In my role as Vice President of IT Service Delivery, I’m responsible for driving the DevOps transformation at CWT and ensuring we provide high-quality technology services to our customers, to our employees as a whole, and to our Product and Technology organization. That means I both serve as leader of a global organization of technologists in 11 countries, as well as ensure we build a strong DevOps community that spans the Product & Technology organization.

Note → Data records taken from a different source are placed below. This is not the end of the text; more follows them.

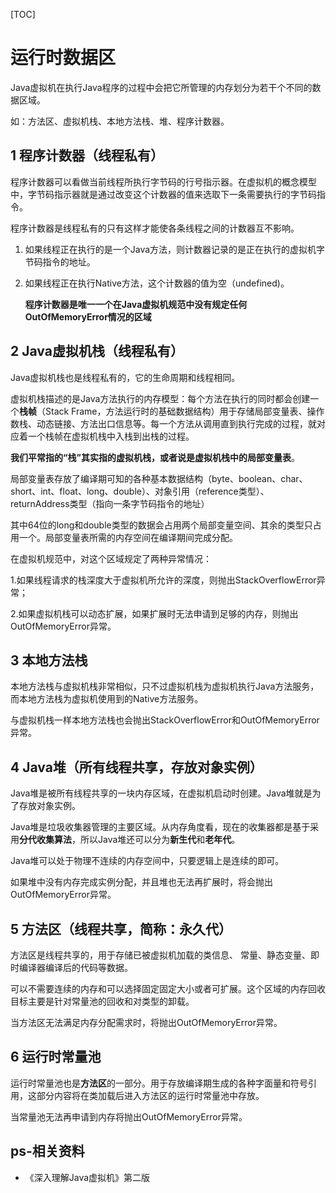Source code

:[TOC]

# 运行时数据区

Java虚拟机在执行Java程序的过程中会把它所管理的内存划分为若干个不同的数据区域。

如：方法区、虚拟机栈、本地方法栈、堆、程序计数器。

## 1 程序计数器（线程私有）

程序计数器可以看做当前线程所执行字节码的行号指示器。在虚拟机的概念模型中，字节码指示器就是通过改变这个计数器的值来选取下一条需要执行的字节码指令。

程序计数器是线程私有的只有这样才能使各条线程之间的计数器互不影响。

1. 如果线程正在执行的是一个Java方法，则计数器记录的是正在执行的虚拟机字节码指令的地址。
2. 如果线程正在执行Native方法，这个计数器的值为空（undefined)。

   **程序计数器是唯一一个在Java虚拟机规范中没有规定任何OutOfMemoryError情况的区域**

## 2 Java虚拟机栈（线程私有）

Java虚拟机栈也是线程私有的，它的生命周期和线程相同。

虚拟机栈描述的是Java方法执行的内存模型：每个方法在执行的同时都会创建一个**栈帧**（Stack Frame，方法运行时的基础数据结构）用于存储局部变量表、操作数栈、动态链接、方法出口信息等。每一个方法从调用直到执行完成的过程，就对应着一个栈帧在虚拟机栈中入栈到出栈的过程。

**我们平常指的“栈”其实指的虚拟机栈，或者说是虚拟机栈中的局部变量表**。

局部变量表存放了编译期可知的各种基本数据结构（byte、boolean、char、short、int、float、long、double）、对象引用（reference类型）、returnAddress类型（指向一条字节码指令的地址）

其中64位的long和double类型的数据会占用两个局部变量空间、其余的类型只占用一个。局部变量表所需的内存空间在编译期间完成分配。

在虚拟机规范中，对这个区域规定了两种异常情况：

1.如果线程请求的栈深度大于虚拟机所允许的深度，则抛出StackOverflowError异常；

2.如果虚拟机栈可以动态扩展，如果扩展时无法申请到足够的内存，则抛出OutOfMemoryError异常。

## 3 本地方法栈

本地方法栈与虚拟机栈非常相似，只不过虚拟机栈为虚拟机执行Java方法服务，而本地方法栈为虚拟机使用到的Native方法服务。

与虚拟机栈一样本地方法栈也会抛出StackOverflowError和OutOfMemoryError异常。

## 4 Java堆（所有线程共享，存放对象实例）

Java堆是被所有线程共享的一块内存区域，在虚拟机启动时创建。Java堆就是为了存放对象实例。

Java堆是垃圾收集器管理的主要区域。从内存角度看，现在的收集器都是基于采用**分代收集算法**，所以Java堆还可以分为**新生代**和**老年代**。

Java堆可以处于物理不连续的内存空间中，只要逻辑上是连续的即可。

如果堆中没有内存完成实例分配，并且堆也无法再扩展时，将会抛出OutOfMemoryError异常。

## 5 方法区（线程共享，简称：永久代）

方法区是线程共享的，用于存储已被虚拟机加载的类信息、 常量、静态变量、即时编译器编译后的代码等数据。

可以不需要连续的内存和可以选择固定固定大小或者可扩展。这个区域的内存回收目标主要是针对常量池的回收和对类型的卸载。

当方法区无法满足内存分配需求时，将抛出OutOfMemoryError异常。

## 6 运行时常量池

运行时常量池也是**方法区**的一部分。用于存放编译期生成的各种字面量和符号引用，这部分内容将在类加载后进入方法区的运行时常量池中存放。

当常量池无法再申请到内存将抛出OutOfMemoryError异常。



## ps-相关资料

- 《深入理解Java虚拟机》第二版
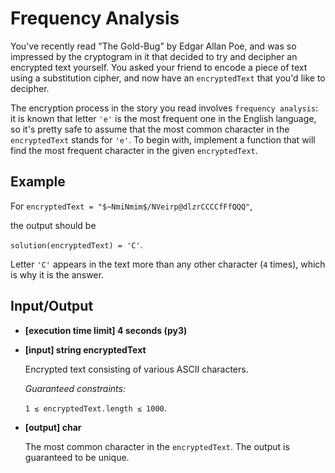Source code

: # Frequency Analysis

You've recently read "The Gold-Bug" by Edgar Allan Poe, and was so impressed by the cryptogram in it that decided to try and decipher an encrypted text yourself. You asked your friend to encode a piece of text using a substitution cipher, and now have an `encryptedText` that you'd like to decipher.

The encryption process in the story you read involves `frequency analysis`: it is known that letter `'e'` is the most frequent one in the English language, so it's pretty safe to assume that the most common character in the `encryptedText` stands for `'e'`. To begin with, implement a function that will find the most frequent character in the given `encryptedText`.

## Example

For `encryptedText = "$~NmiNmim$/NVeirp@dlzrCCCCfFfQQQ"`,

the output should be

`solution(encryptedText) = 'C'`.

Letter `'C'` appears in the text more than any other character (`4` times), which is why it is the answer.

## Input/Output

- **[execution time limit] 4 seconds (py3)**

- **[input] string encryptedText**

	Encrypted text consisting of various ASCII characters.

	*Guaranteed constraints:*

	`1 ≤ encryptedText.length ≤ 1000`.

- **[output] char**

	The most common character in the `encryptedText`. The output is guaranteed to be unique.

My group includes application platforms & operations (i.e. SRE, DevOps products & engineering, developer experience), IT service management (e.g. observability, ITSM engineering, our employee IT “storefront,” incident management), and IT service desk. In the 3 years since I joined, we’ve likely made a decade’s worth of progress across the board in our culture, technology, and business value, as we contribute to the overall CWT transformation. I’ve brought in new ways of approaching problems like product discovery, design thinking, and value-stream mapping — which remain quite uncommon in enterprise IT — and we’ve used them to great effect to prioritize and deliver outcomes.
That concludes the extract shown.